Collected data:

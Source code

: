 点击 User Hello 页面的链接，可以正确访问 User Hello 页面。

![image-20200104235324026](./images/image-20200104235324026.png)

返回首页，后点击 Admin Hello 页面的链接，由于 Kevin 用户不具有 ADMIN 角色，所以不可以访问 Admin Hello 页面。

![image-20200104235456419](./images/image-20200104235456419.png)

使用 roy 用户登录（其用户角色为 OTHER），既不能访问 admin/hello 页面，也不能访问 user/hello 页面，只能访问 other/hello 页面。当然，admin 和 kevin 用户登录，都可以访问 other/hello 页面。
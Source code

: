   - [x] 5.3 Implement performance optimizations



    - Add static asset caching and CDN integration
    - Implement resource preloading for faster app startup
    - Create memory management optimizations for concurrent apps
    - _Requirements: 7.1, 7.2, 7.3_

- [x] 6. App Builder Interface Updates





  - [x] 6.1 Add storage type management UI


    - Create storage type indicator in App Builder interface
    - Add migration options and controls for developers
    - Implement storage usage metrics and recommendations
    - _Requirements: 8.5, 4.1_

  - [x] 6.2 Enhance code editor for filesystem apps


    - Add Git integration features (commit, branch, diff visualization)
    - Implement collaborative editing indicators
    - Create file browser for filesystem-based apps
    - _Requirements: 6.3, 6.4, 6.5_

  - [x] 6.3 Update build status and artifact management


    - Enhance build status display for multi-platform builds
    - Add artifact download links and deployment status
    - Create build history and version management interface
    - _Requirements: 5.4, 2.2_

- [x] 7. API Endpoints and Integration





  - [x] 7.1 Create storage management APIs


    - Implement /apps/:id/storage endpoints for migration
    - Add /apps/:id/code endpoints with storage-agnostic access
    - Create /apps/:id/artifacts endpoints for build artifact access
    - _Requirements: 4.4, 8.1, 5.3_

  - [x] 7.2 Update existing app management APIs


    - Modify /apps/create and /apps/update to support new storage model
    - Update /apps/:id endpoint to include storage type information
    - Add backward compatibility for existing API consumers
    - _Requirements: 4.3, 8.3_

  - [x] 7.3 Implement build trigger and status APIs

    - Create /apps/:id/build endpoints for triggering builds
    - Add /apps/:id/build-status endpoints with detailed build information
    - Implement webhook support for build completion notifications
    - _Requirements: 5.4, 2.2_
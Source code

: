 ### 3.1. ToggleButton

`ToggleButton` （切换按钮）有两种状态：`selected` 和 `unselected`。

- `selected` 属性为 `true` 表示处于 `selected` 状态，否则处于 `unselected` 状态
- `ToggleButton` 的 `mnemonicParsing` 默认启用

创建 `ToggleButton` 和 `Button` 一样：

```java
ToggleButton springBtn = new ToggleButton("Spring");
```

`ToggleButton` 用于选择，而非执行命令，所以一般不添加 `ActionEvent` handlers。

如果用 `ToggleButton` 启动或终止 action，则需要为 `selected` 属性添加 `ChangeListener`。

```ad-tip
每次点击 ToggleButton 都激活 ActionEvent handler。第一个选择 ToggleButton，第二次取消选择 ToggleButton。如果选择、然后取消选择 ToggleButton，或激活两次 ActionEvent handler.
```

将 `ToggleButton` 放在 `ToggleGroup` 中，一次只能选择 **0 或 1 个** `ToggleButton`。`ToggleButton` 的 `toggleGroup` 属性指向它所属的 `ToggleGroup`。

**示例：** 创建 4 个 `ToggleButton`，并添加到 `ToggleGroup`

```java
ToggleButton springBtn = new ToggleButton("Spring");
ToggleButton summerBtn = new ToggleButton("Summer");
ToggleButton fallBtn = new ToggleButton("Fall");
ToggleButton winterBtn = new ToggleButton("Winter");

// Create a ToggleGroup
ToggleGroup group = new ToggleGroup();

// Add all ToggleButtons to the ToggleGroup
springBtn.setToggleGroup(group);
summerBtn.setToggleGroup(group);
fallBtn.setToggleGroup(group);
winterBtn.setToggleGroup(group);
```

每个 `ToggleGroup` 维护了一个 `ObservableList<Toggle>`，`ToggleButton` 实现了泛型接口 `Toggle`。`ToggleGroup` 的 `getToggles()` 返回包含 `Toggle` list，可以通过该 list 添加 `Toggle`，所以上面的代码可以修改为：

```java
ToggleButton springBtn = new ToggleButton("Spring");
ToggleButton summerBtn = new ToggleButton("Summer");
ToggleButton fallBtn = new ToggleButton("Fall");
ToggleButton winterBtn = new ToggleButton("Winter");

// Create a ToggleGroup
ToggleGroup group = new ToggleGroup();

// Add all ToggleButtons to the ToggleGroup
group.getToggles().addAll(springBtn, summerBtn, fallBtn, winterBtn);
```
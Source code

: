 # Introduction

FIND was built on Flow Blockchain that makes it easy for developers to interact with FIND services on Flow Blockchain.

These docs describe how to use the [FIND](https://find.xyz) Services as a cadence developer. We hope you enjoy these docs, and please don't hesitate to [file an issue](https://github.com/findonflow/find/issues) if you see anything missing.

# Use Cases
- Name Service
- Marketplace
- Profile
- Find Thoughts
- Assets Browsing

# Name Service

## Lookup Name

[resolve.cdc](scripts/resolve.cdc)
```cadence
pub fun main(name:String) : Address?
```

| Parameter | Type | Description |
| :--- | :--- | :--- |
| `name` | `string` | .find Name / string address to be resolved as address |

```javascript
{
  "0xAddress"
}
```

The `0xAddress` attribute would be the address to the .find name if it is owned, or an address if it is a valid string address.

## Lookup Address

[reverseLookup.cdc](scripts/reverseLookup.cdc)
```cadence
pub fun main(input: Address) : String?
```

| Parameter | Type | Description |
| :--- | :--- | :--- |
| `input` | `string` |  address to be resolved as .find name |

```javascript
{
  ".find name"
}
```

[REQUIRED WORK]: Please find the lines in the data that contain the word "image" and copy them.

[ANSWER TO THIS EXERCISE]:
![image-20200104235324026](./images/image-20200104235324026.png)
![image-20200104235456419](./images/image-20200104235456419.png)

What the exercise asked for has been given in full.